Exercise details
Every line of the records that holds the word "false" should be copied.

Supplied material
......

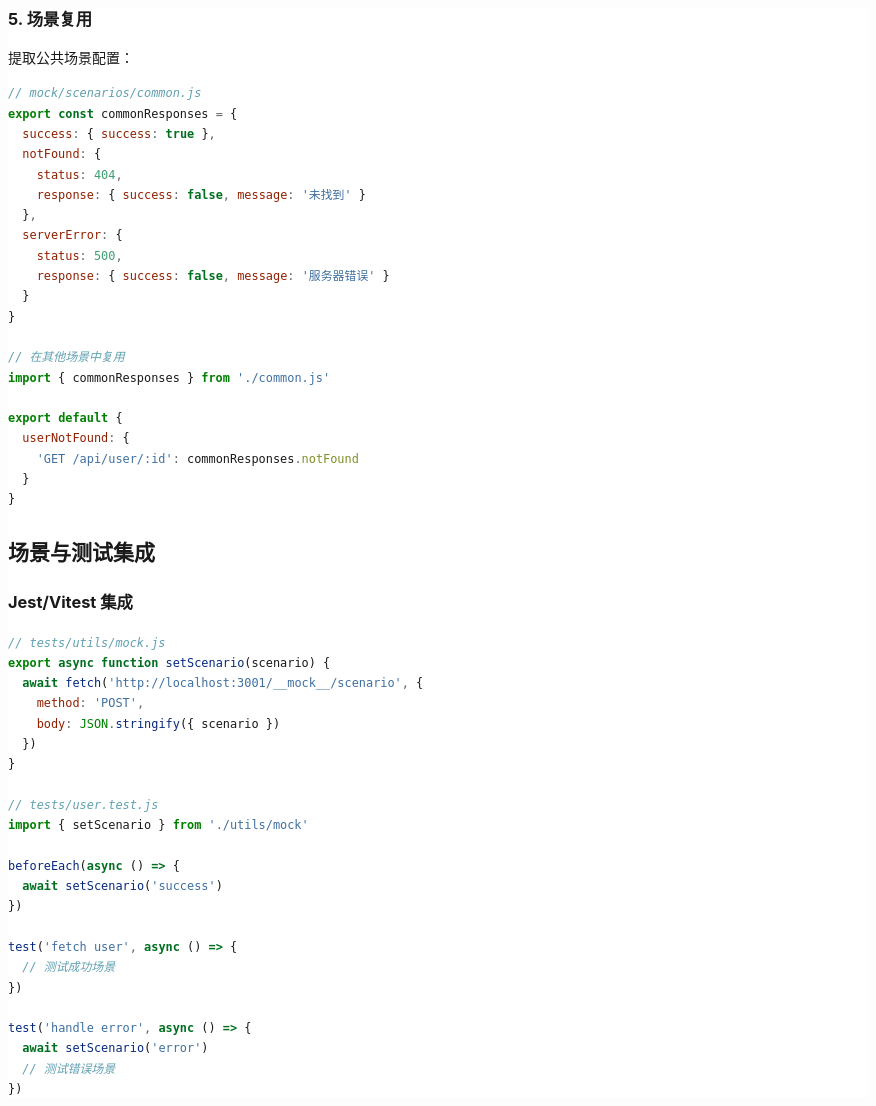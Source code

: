 ### 5. 场景复用

提取公共场景配置：

```javascript path=null start=null
// mock/scenarios/common.js
export const commonResponses = {
  success: { success: true },
  notFound: { 
    status: 404, 
    response: { success: false, message: '未找到' }
  },
  serverError: {
    status: 500,
    response: { success: false, message: '服务器错误' }
  }
}

// 在其他场景中复用
import { commonResponses } from './common.js'

export default {
  userNotFound: {
    'GET /api/user/:id': commonResponses.notFound
  }
}
```

## 场景与测试集成

### Jest/Vitest 集成

```javascript path=null start=null
// tests/utils/mock.js
export async function setScenario(scenario) {
  await fetch('http://localhost:3001/__mock__/scenario', {
    method: 'POST',
    body: JSON.stringify({ scenario })
  })
}

// tests/user.test.js
import { setScenario } from './utils/mock'

beforeEach(async () => {
  await setScenario('success')
})

test('fetch user', async () => {
  // 测试成功场景
})

test('handle error', async () => {
  await setScenario('error')
  // 测试错误场景
})
```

......

Output for this exercise
    response: { success: false, message: '未找到' }
    response: { success: false, message: '服务器错误' }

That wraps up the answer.